┏━━

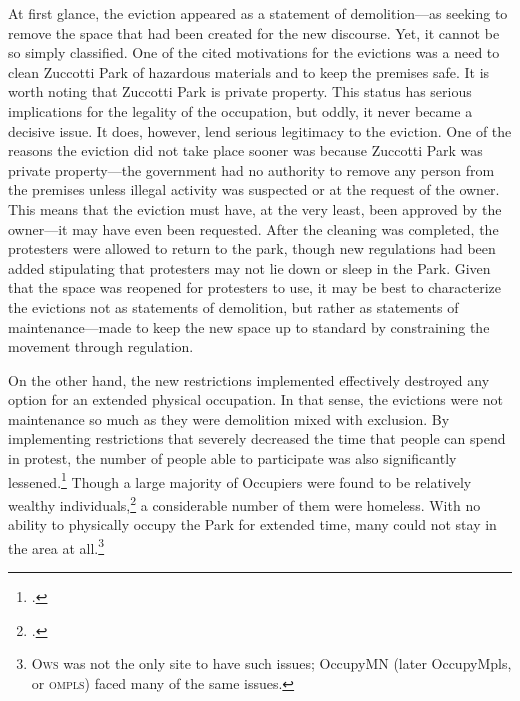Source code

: \documentclass[openany,twoside]{memoir}
\begin{document}
\begin{Spacing}{2}
At first glance, the eviction appeared as a statement of demolition---as seeking to remove the space that had been created for the new discourse.
Yet, it cannot be so simply classified.
One of the cited motivations for the evictions was a need to clean Zuccotti Park of hazardous materials and to keep the premises safe.
It is worth noting that Zuccotti Park is private property. 
This status has serious implications for the legality of the occupation, but oddly, it never became a decisive issue.
It does, however, lend serious legitimacy to the eviction.
One of the reasons the eviction did not take place sooner was because Zuccotti Park was private property---the government had no authority to remove any person from the premises unless illegal activity was suspected or at the request of the owner. 
This means that the eviction must have, at the very least, been approved by the owner---it may have even been requested.
After the cleaning was completed, the protesters were allowed to return to the park, though new regulations had been added stipulating that protesters may not lie down or sleep in the Park.
Given that the space was reopened for protesters to use, it may be best to characterize the evictions not as statements of demolition, but rather as statements of maintenance---made to keep the new space up to standard by constraining the movement through regulation.

On the other hand, the new restrictions implemented effectively destroyed any option for an extended physical occupation.
In that sense, the evictions were not maintenance so much as they were demolition mixed with exclusion.
By implementing restrictions that severely decreased the time that people can spend in protest, the number of people able to participate was also significantly lessened.\footcite{barronmoynihan11}
Though a large majority of Occupiers were found to be relatively wealthy individuals,\footcite[10]{milkman13} a considerable number of them were homeless.
With no ability to physically occupy the Park for extended time, many could not stay in the area at all.\footnote{
\textsc{Ows} was not the only site to have such issues; OccupyMN (later OccupyMpls, or \textsc{ompls}) faced many of the same issues.}


\end{Spacing}
\end{document}
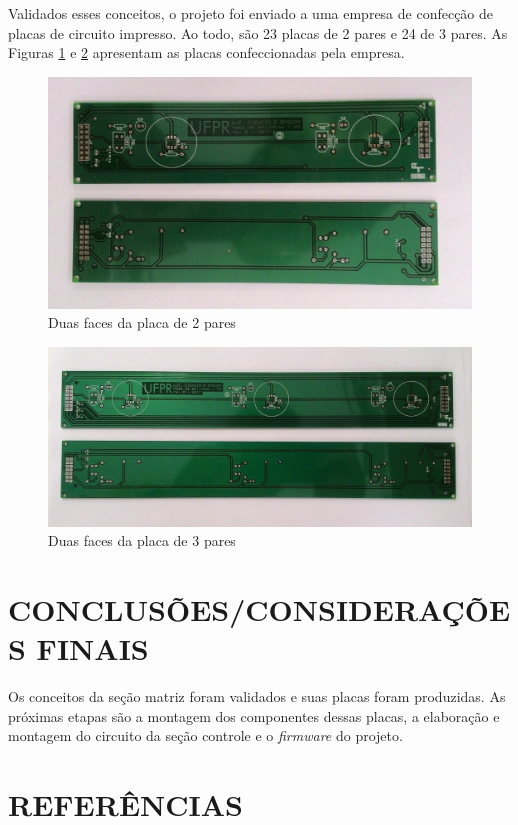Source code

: \documentclass[a4paper,12pt]{article}
\begin{document}
  \clearpage
  
  Validados esses conceitos, o projeto foi enviado a uma empresa de confecção de placas de circuito impresso. Ao todo, são 23 placas de 2 pares e 24 de 3 pares. As Figuras \ref{fig:bloco-2} e \ref{fig:bloco-3} apresentam as placas confeccionadas pela empresa.
   
  \begin{figure}[!h]
    \caption{Duas faces da placa de 2 pares}
    \label{fig:bloco-2}
    \centering
    \includegraphics[width=0.95\linewidth]{img/bloco-2.jpg}
  \end{figure}
    
  \begin{figure}[!h]
    \caption{Duas faces da placa de 3 pares}
    \label{fig:bloco-3}
    \centering
    \includegraphics[width=0.95\linewidth]{img/bloco-3.jpg}
  \end{figure}
  
  \clearpage
  \section{CONCLUSÕES/CONSIDERAÇÕES FINAIS}
  
  Os conceitos da seção matriz foram validados e suas placas foram produzidas. As próximas etapas são a montagem dos componentes dessas placas, a elaboração e montagem do circuito da seção controle e o \emph{firmware} do projeto.
  
  \clearpage
  \section{REFERÊNCIAS}
  \printbibliography
\end{document}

┗━━

● **EXERCISE INSTRUCTIONS**
If a record contains a picture, leave the picture out and return everything else exactly.

● **FINAL ANSWER**
Source code

: \documentclass[openany,twoside]{memoir}
\begin{document}
\begin{Spacing}{2}
At first glance, the eviction appeared as a statement of demolition---as seeking to remove the space that had been created for the new discourse.
Yet, it cannot be so simply classified.
One of the cited motivations for the evictions was a need to clean Zuccotti Park of hazardous materials and to keep the premises safe.
It is worth noting that Zuccotti Park is private property. 
This status has serious implications for the legality of the occupation, but oddly, it never became a decisive issue.
It does, however, lend serious legitimacy to the eviction.
One of the reasons the eviction did not take place sooner was because Zuccotti Park was private property---the government had no authority to remove any person from the premises unless illegal activity was suspected or at the request of the owner. 
This means that the eviction must have, at the very least, been approved by the owner---it may have even been requested.
After the cleaning was completed, the protesters were allowed to return to the park, though new regulations had been added stipulating that protesters may not lie down or sleep in the Park.
Given that the space was reopened for protesters to use, it may be best to characterize the evictions not as statements of demolition, but rather as statements of maintenance---made to keep the new space up to standard by constraining the movement through regulation.

On the other hand, the new restrictions implemented effectively destroyed any option for an extended physical occupation.
In that sense, the evictions were not maintenance so much as they were demolition mixed with exclusion.
By implementing restrictions that severely decreased the time that people can spend in protest, the number of people able to participate was also significantly lessened.\footcite{barronmoynihan11}
Though a large majority of Occupiers were found to be relatively wealthy individuals,\footcite[10]{milkman13} a considerable number of them were homeless.
With no ability to physically occupy the Park for extended time, many could not stay in the area at all.\footnote{
\textsc{Ows} was not the only site to have such issues; OccupyMN (later OccupyMpls, or \textsc{ompls}) faced many of the same issues.}


\end{Spacing}
\end{document}
Source code

: \documentclass[a4paper,12pt]{article}
\begin{document}
  \clearpage
  
  Validados esses conceitos, o projeto foi enviado a uma empresa de confecção de placas de circuito impresso. Ao todo, são 23 placas de 2 pares e 24 de 3 pares. As Figuras \ref{fig:bloco-2} e \ref{fig:bloco-3} apresentam as placas confeccionadas pela empresa.
   
  \begin{figure}[!h]
    \caption{Duas faces da placa de 2 pares}
    \label{fig:bloco-2}
    \centering
    \includegraphics[width=0.95\linewidth]{img/bloco-2.jpg}
  \end{figure}
    
  \begin{figure}[!h]
    \caption{Duas faces da placa de 3 pares}
    \label{fig:bloco-3}
    \centering
    \includegraphics[width=0.95\linewidth]{img/bloco-3.jpg}
  \end{figure}
  
  \clearpage
  \section{CONCLUSÕES/CONSIDERAÇÕES FINAIS}
  
  Os conceitos da seção matriz foram validados e suas placas foram produzidas. As próximas etapas são a montagem dos componentes dessas placas, a elaboração e montagem do circuito da seção controle e o \emph{firmware} do projeto.
  
  \clearpage
  \section{REFERÊNCIAS}
  \printbibliography
\end{document}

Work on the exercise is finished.